- Born: Colombo
- Allegiance: Sri Lanka
- Branch: Sri Lanka Army
- Service years: 1972–2006 (34 years)
- Rank: Major General
- Commands: Sri Lanka Light Infantry
- Conflicts: Sri Lankan Civil War
- Awards: Rana Wickrama Padakkama, Rana Sura Padakkama, Uttama Seva Padakkama
- Other work: District Secretary, Trincomalee District

= Ranjith de Silva =

Sri Lankan general

Major General T.T. Ranjith de Silva, RWP, RSP, USP, psc was a Sri Lankan army general. He served as Security Forces Commander – Eastern Province and District Secretary, Trincomalee District. He is known for leading the defence of the Sri Lanka Army garrison in Pooneryn during the Battle of Pooneryn.
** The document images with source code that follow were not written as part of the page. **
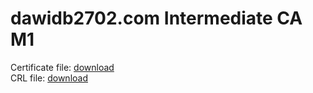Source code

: # dawidb2702.com Intermediate CA M1

Certificate file: [download](https://raw.githubusercontent.com/dawidb2702/ca/master/m1/cert.pem)  
CRL file: [download](https://raw.githubusercontent.com/dawidb2702/ca/master/m1/crl.pem)
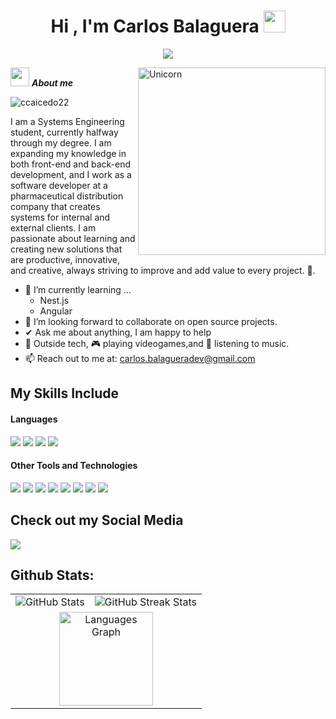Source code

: <h1 align="center"><b>Hi , I'm Carlos Balaguera </b><img src="https://media.giphy.com/media/hvRJCLFzcasrR4ia7z/giphy.gif" width="35"></h1>

<p align="center">
  <a href="https://github.com/CodeWhiteWeb/CodeWhiteWeb"><img src="https://readme-typing-svg.herokuapp.com?color=%2336BCF7&center=true&vCenter=true&lines=Software+Developer"></a>
</p>

<img align="right" width=300px alt="Unicorn" src="https://media.giphy.com/media/SWoSkN6DxTszqIKEqv/giphy.gif" />

<img src="https://media.giphy.com/media/ObNTw8Uzwy6KQ/giphy.gif" width="30px">&nbsp;***About me***

<p align="left"> <img src="https://komarev.com/ghpvc/?username=ccaicedo22&label=Profile%20views&color=0e75b6&style=flat" alt="ccaicedo22" /> </p>

I am a Systems Engineering student, currently halfway through my degree. I am expanding my knowledge in both front-end and back-end development, and I work as a software developer at a pharmaceutical distribution company that creates systems for internal and external clients. I am passionate about learning and creating new solutions that are productive, innovative, and creative, always striving to improve and add value to every project. 🚀.
- 🌱 I’m currently learning ...
  - Nest.js
  - Angular
- 🔭 I’m looking forward to collaborate on open source projects.
- ✔ Ask me about anything, I am happy to help<br>
- 👾 Outside tech,  🎮 playing videogames,and  🎵 listening to music.
- 📫 Reach out to me at: <a href="carlos.balagueradev@gmail.com">carlos.balagueradev@gmail.com</a>


## My Skills Include

<h4> Languages </h4>
<span> 
  <img src="https://img.shields.io/badge/HTML5-E34F26?style=for-the-badge&logo=html5&logoColor=white">
  <img src="https://img.shields.io/badge/CSS3-1572B6?style=for-the-badge&logo=css3&logoColor=white">
  <img src="https://img.shields.io/badge/JavaScript-F7DF1E?style=for-the-badge&logo=javascript&logoColor=black">  
  <img src="https://img.shields.io/badge/php-%23777BB4.svg?style=for-the-badge&logo=php&logoColor=white">
</span>


<h4> Other Tools and Technologies </h4>
<span>
  <img src="https://img.shields.io/badge/Git-F05032?style=for-the-badge&logo=git&logoColor=white">
  <img src="https://img.shields.io/badge/github-%23121011.svg?style=for-the-badge&logo=github&logoColor=white">
  <img src="https://img.shields.io/badge/jira-%230A0FFF.svg?style=for-the-badge&logo=jira&logoColor=white">
  <img src="https://img.shields.io/badge/Notion-%23000000.svg?style=for-the-badge&logo=notion&logoColor=white">
  <img src="https://img.shields.io/badge/mysql-4479A1.svg?style=for-the-badge&logo=mysql&logoColor=white">
  <img src="https://img.shields.io/badge/postgres-%23316192.svg?style=for-the-badge&logo=postgresql&logoColor=white">
  <img src="https://img.shields.io/badge/apache-%23D42029.svg?style=for-the-badge&logo=apache&logoColor=white">
  <img src="https://img.shields.io/badge/Postman-FF6C37?style=for-the-badge&logo=postman&logoColor=white">
</span>

## Check out my Social Media

<a href= "www.linkedin.com/in/carlos-balaguera-caicedo-dev">
    <img src="https://img.shields.io/badge/linkedin-%230077B5.svg?style=for-the-badge&logo=linkedin&logoColor=white">    
</a>


<h2>Github Stats:</h2>

<div align="center">
  <table>
    <tr>
      <td>
        <img src="https://github-readme-stats.vercel.app/api?username=ccaicedo22&show_icons=true&theme=tokyonight&hide_border=true&locale=en" alt="GitHub Stats" />
      </td>
      <td>
        <img src="https://github-readme-streak-stats.herokuapp.com/?user=ccaicedo22&theme=material-palenight" alt="GitHub Streak Stats" />
      </td>
    </tr>
    <tr>
      <td colspan="2" align="center">
        <img src="https://github-readme-stats.vercel.app/api/top-langs?username=ccaicedo22&locale=en&hide_title=false&layout=compact&card_width=450&langs_count=5&theme=material-palenight&hide_border=false" height="150" alt="Languages Graph" />
      </td>
    </tr>
  </table>
</div>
Silva received his education at Dharmapala Vidyalaya and joined the Sri Lanka Army in 1972 as a cadet officer. Having completed his officer training at the Sri Lanka Military Academy, he was commissioned into the Sri Lanka Light Infantry as a Second Lieutenant in the Regular Force. In January 1991, he was appointed commanding officer of the 1st Battalion, Sri Lanka Light Infantry and that year attended the advanced infantry officers course at the United States Army Infantry School at Fort Benning. The 1st Battalion, Sri Lanka Light Infantry was stationed at Pooneryn when the Pooneryn garrison was attacked by the LTTE on 11 November 1993. With the defense perimeter breached, and the battalion headquarters of the 3rd Battalion, Gajaba Regiment over run and the two T-54A main battle tanks in the garrison captured; Major Ranjith de Silva lead the remaining troops in a desperate defense around the battalion headquarters of the 1st Sri Lanka Light Infantry until reinforcements arrived three days later. He received a field promotion for preventing the complete fall of the garrison to Colonel. He served as the Centre Commandant of the Sri Lanka Light Infantry.